Enter the database root password: ········


The next cell queries the database and performs logistic regression on the offensive play data for each team. The regression model is trained on the first 8 weeks of data, and tries to predict runs or passes for the remaining 9 weeks of data. I will also note here that three teams changed offensive coordinators midway throught the season. This is significant because a change in offensive coordinator usually results in a change in play calling. I don't expect my model to work well for these teams. The three teams are: Detroit Lions (Oct. 26, after Week 7), Indianapolis Colts (Nov. 3, after Week 8), St. Louis Rams (Dec. 7, after Week 13).

In [5]:
# A list of the team names.
teams = ['Baltimore Ravens', 'Cincinnati Bengals', 'Cleveland Browns', 'Pittsburgh Steelers', 'Houston Texans', 'Indianapolis Colts', 'Jacksonville Jaguars', 'Tennessee Titans', 'Buffalo Bills', 'Miami Dolphins', 'New England Patriots', 'New York Jets', 'Denver Broncos', 'Kansas City Chiefs', 'Oakland Raiders', 'San Diego Chargers', 'Chicago Bears', 'Detroit Lions', 'Green Bay Packers', 'Minnesota Vikings', 'Atlanta Falcons', 'Carolina Panthers', 'New Orleans Saints', 'Tampa Bay Buccaneers', 'Dallas Cowboys', 'New York Giants', 'Philadelphia Eagles', 'Washington Redskins', 'Arizona Cardinals', 'St. Louis Rams', 'San Francisco 49ers', 'Seattle Seahawks']
# Below, I initialize the lists of parameters I'll use for later analysis.
logitList = []
fitResult = []
predIsTrue = [[],[],[],[],[],[],[],[],[],[],[],[],[],[],[],[],[],[],[],[],[],[],[],[],[],[],[],[],[],[],[],[]]
fracCorrect = []
numPass = []
fracPass = []
fracUncertain = []
fracUncertainOrSureRun = []
# A list of the total yards (and points) for each team, in the order corresponding to that of teams.
totYds = [5749,5728,5311,6327,5564,5142,5581,4988,5775,5307,5991,5925,5688,5299,5336,5949,5514,5547,5353,5139,5990,5871,6461,6014,5361,5956,5830,5661,6533,4761,4860,6058]
pts = [328,419,278,423,339,333,376,299,379,310,465,387,355,405,359,320,335,358,368,365,339,500,408,342,275,420,377,388,489,280,238,423]
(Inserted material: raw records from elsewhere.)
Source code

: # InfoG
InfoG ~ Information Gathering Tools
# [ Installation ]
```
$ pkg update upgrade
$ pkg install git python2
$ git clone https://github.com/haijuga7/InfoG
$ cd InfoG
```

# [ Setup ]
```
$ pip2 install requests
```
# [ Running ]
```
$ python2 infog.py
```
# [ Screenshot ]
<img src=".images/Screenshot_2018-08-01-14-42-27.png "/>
"""For each team, I will perform logistic regression on the 
offensive plays data from the first half of the season to try to 
predict whether plays from the second half of the season will be
a run or a pass."""
j = 0
while j < len(teams):
    #The first step is to get the data from the first half of the season from the MySQL database.
    cur.execute("SELECT `Time Remaining`, Down, `To Go`, `Field Position`, `Score Differential` FROM `" + teams[j] + "` WHERE Week < 9")
    firstHalfData = cur.fetchall()
    cur.execute("SELECT IsPass FROM `" + teams[j] + "` WHERE Week < 9")
    firstHalfOut = cur.fetchall()
    
    """I call the inputs from the training set  firstHalfIn. 
    Each row in firstHalfIn includes the bias term, the down, 
    the distance, the field position (a number between 0 and 50; 
    it doesn't differentiate between sides of the field), and 
    # (score differential) divided by (time remaining in seconds plus .01). 
    I expect the probability of a pass to change monotonically with each 
    input: The higher the down, the higher the distance, the farther from 
    either goalline, and the lower the ratio between score differential and 
    time remaining, the higher I expect the probability of a pass to be. The
    .01 is in the denominator of the last input to avoid singularities on the
    rare occasions that a defensive penalty allows for an offensive play with
    no time remaining on the clock."""
    firstHalfIn = []
    for play in firstHalfData:
        firstHalfIn.append([1, int(play[1]), int(play[2]), int(min(play[3], 100-play[3])), float(play[4])/(float(play[0])+.01)])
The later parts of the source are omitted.